Being the same company that operates the mines, the tourism branch of Trust Arcticugol and the miners have agreed to take advantage of the rare atmosphere down deep. Tourists can buy a guided tour into the mountain, walking the same entrance tunnels as the coal miners themselves. Dress up in protection clothes and experience how temperatures inside the permafrost is colder than the Arctic frontier summer outdoor.
It is unclear for how long the mine can continue. The miners are working deeper and deeper. For now, it takes more than an hour to get down to the tunnels where coal is extracted. Also, coal mining is dangerous with several fatal accidents over the years. That brings fear to a small community like Barentsburg.
In 2013, following three serious accidents, two causing death and one when a man lost his leg, Norwegian authorties closed the mines temporarily due to low safety standards. Safety was improved and production was re-started the year after. Even though being operated by the Russians, it is Norwegian law that apply all activities at Svalbard, including safety rules.
“Russian-organized tourism is no exception.

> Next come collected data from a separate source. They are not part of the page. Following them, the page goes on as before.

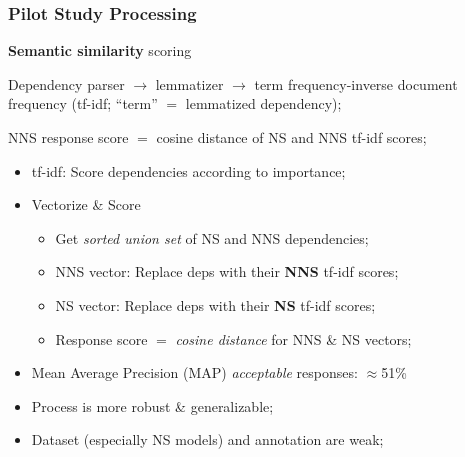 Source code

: \documentclass[handout,xcolor={dvipsnames}]{beamer}
\begin{document}
\begin{frame}
\frametitle{Pilot Study Processing}
\textbf{Semantic similarity} scoring

\medskip
\pause
Dependency parser $\rightarrow$ lemmatizer $\rightarrow$ term frequency-inverse document frequency (tf-idf; ``term'' $=$ lemmatized dependency);

\pause
\medskip
NNS response score $=$ cosine distance of NS and NNS tf-idf scores;
\pause

\begin{itemize}
\pause
\item tf-idf: Score dependencies according to importance; 
\pause
\item Vectorize \& Score
\begin{itemize}
\pause
\item Get \textit{sorted union set} of NS and NNS dependencies;
\pause
\item NNS vector: Replace deps with their \textbf{NNS} tf-idf scores;
\pause
\item NS vector: Replace deps with their \textbf{NS} tf-idf scores;
\pause
\item Response score $=$ \textit{cosine distance} for NNS \& NS vectors;
\end{itemize}
\item Mean Average Precision (MAP) \textit{acceptable} responses: $\approx$51\%
\item Process is more robust \& generalizable;
\item Dataset (especially NS models) and annotation are weak;
\end{itemize}
\end{frame}
\end{document}
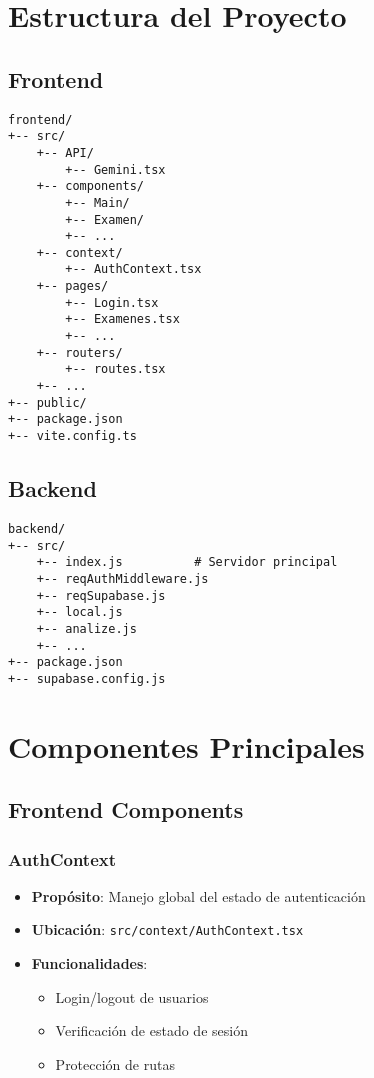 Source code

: \documentclass[12pt,a4paper]{report}
\begin{document}
\chapter{Estructura del Proyecto}

\section{Frontend}
\begin{lstlisting}
frontend/
+-- src/
    +-- API/
        +-- Gemini.tsx
    +-- components/
        +-- Main/
        +-- Examen/
        +-- ...
    +-- context/
        +-- AuthContext.tsx
    +-- pages/
        +-- Login.tsx
        +-- Examenes.tsx
        +-- ...
    +-- routers/
        +-- routes.tsx
    +-- ...
+-- public/
+-- package.json
+-- vite.config.ts
\end{lstlisting}

\section{Backend}
\begin{lstlisting}
backend/
+-- src/
    +-- index.js          # Servidor principal
    +-- reqAuthMiddleware.js
    +-- reqSupabase.js
    +-- local.js
    +-- analize.js
    +-- ...
+-- package.json
+-- supabase.config.js
\end{lstlisting}

\chapter{Componentes Principales}

\section{Frontend Components}

\subsection{AuthContext}
\begin{itemize}
    \item \textbf{Propósito}: Manejo global del estado de autenticación
    \item \textbf{Ubicación}: \texttt{src/context/AuthContext.tsx}
    \item \textbf{Funcionalidades}:
    \begin{itemize}
        \item Login/logout de usuarios
        \item Verificación de estado de sesión
        \item Protección de rutas
    \end{itemize}
\end{itemize}
\end{document}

Planes and helicopter transport are nothing anyone can easily do, more than what is needed for the mining activities. The Russians have protested this,” tells Arild Moe. “However, they must also, like others, obtain permission from Norwegian authorities whenever they want to use helicopter to transport tourists.”
Currently, there are none Russian helicopters in operation. One crashed at sea last fall killing all eight on board. Another helicopter is based at the helipad station at Kap Heer just north of Barentsburg, but grounded for other reasons.

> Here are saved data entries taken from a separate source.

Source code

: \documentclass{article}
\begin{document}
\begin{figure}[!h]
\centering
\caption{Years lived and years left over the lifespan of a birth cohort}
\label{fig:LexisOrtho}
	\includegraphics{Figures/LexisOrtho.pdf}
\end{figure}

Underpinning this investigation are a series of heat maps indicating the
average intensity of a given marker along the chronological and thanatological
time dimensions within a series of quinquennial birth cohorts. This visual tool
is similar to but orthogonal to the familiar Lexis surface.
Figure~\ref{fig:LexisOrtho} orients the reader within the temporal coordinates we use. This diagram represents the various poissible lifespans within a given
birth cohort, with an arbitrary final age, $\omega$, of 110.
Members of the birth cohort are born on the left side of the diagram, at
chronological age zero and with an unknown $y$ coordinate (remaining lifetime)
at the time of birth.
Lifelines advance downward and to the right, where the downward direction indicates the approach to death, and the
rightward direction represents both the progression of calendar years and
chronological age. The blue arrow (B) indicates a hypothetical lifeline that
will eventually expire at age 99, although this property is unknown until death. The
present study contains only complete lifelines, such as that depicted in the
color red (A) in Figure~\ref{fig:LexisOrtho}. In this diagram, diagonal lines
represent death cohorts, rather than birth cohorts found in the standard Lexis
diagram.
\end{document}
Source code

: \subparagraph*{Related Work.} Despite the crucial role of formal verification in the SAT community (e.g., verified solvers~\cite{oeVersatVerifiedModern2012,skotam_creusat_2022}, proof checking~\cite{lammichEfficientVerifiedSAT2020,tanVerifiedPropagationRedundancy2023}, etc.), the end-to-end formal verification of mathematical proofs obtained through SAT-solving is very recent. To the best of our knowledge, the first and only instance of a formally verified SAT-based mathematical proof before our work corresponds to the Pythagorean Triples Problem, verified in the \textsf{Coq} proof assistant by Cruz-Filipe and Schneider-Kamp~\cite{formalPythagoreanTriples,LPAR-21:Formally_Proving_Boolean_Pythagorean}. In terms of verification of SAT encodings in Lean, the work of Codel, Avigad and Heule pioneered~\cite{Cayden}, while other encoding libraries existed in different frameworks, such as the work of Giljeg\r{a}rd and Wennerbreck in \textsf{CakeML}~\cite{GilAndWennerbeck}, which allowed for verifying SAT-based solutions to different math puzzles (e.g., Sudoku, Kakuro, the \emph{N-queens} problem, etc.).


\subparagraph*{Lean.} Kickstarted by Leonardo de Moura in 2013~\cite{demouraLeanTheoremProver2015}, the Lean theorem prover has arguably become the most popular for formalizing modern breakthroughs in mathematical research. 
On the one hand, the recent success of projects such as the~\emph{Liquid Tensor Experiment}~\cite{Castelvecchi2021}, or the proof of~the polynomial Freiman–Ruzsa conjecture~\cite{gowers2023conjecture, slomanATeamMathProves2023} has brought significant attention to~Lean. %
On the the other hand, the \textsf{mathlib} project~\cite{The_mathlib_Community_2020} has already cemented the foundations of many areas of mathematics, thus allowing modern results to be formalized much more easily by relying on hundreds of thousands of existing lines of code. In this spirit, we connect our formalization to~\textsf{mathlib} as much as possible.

For GoArctica, the airport in Longyearbyen is gateway for incoming tourists. “There are charter-flights from Moscow bringing in coal miners. From this year, we have started to include tourists as passengers on these flights in one direction,” tells Ivan Velichenko. Longyearbyen is about 55 kilometres from Barentsburg. That is an hour and a half by boat depending on vessel and weather.
Since Svalbard is open for citizens of all signature countries to the treaty, Schengen visa-rules do not apply. But since most flights go to Oslo or Tromsø, a Schengen-visa is needed. More direct flights from cities like Moscow or Murmansk, either charter or regular scheduled, could boost number of Russian tourists.
Norwegian aviation authorities, however, are not very eager to grant new scheduled flights permission to land in Longyearbyen. In 2016, Finnair was refused to operate a summer route from Helsinki.
Additional to receiving tourists in Barentsburg, GoArctica organizes expedition tours to other sights. Like to Grumant, another abandoned Soviet settlement on the coast to Isfjorden. Here, the houses can still be used for overnight stays. Grumant is the old name Russian pomors gave to Svalbard hundreds of years ago. “Last year we had 32,000 visitors to Barentsburg and Pyramiden. That generated a income of 120 million rubles,” Velichenko says. “Even though only 600 of those were Russians, they stood for 40 percent of the turnover because they go for longer tours, maybe 4-5 days.”
“Barentsburg is a great entrance to the Russian Arctic,” Ivan Velichenko explains. Cruise liners can sail directly from Svalbard to Franz Josef Land, like Poseidon Expedition did several times this summer. “We have a Russian Consulate General here in Barentsburg, which can issue Russian visas. That is great.”
Barentsburg could be the tourist gateway to the Russian Arctic.
In April, tourism development was on the agenda as a Russian government commission met on Svalbard. An action plan for tourism development is to be elaborated, the Commission decided. The plan will includes ways to boost the use of Murmansk and Arkhangelsk sea ports in transporting tourists to Svalbard, a government press relase said after the meeting.
Meanwhile, the mining company’s tourist business is moving forward step by step. Plans includes another new hotel, maybe within the next few years. A supermarket will come and GoArctic will be around 100 employees, Velichenko predicts.
“Tourism will grow while mining is likely to decrease.”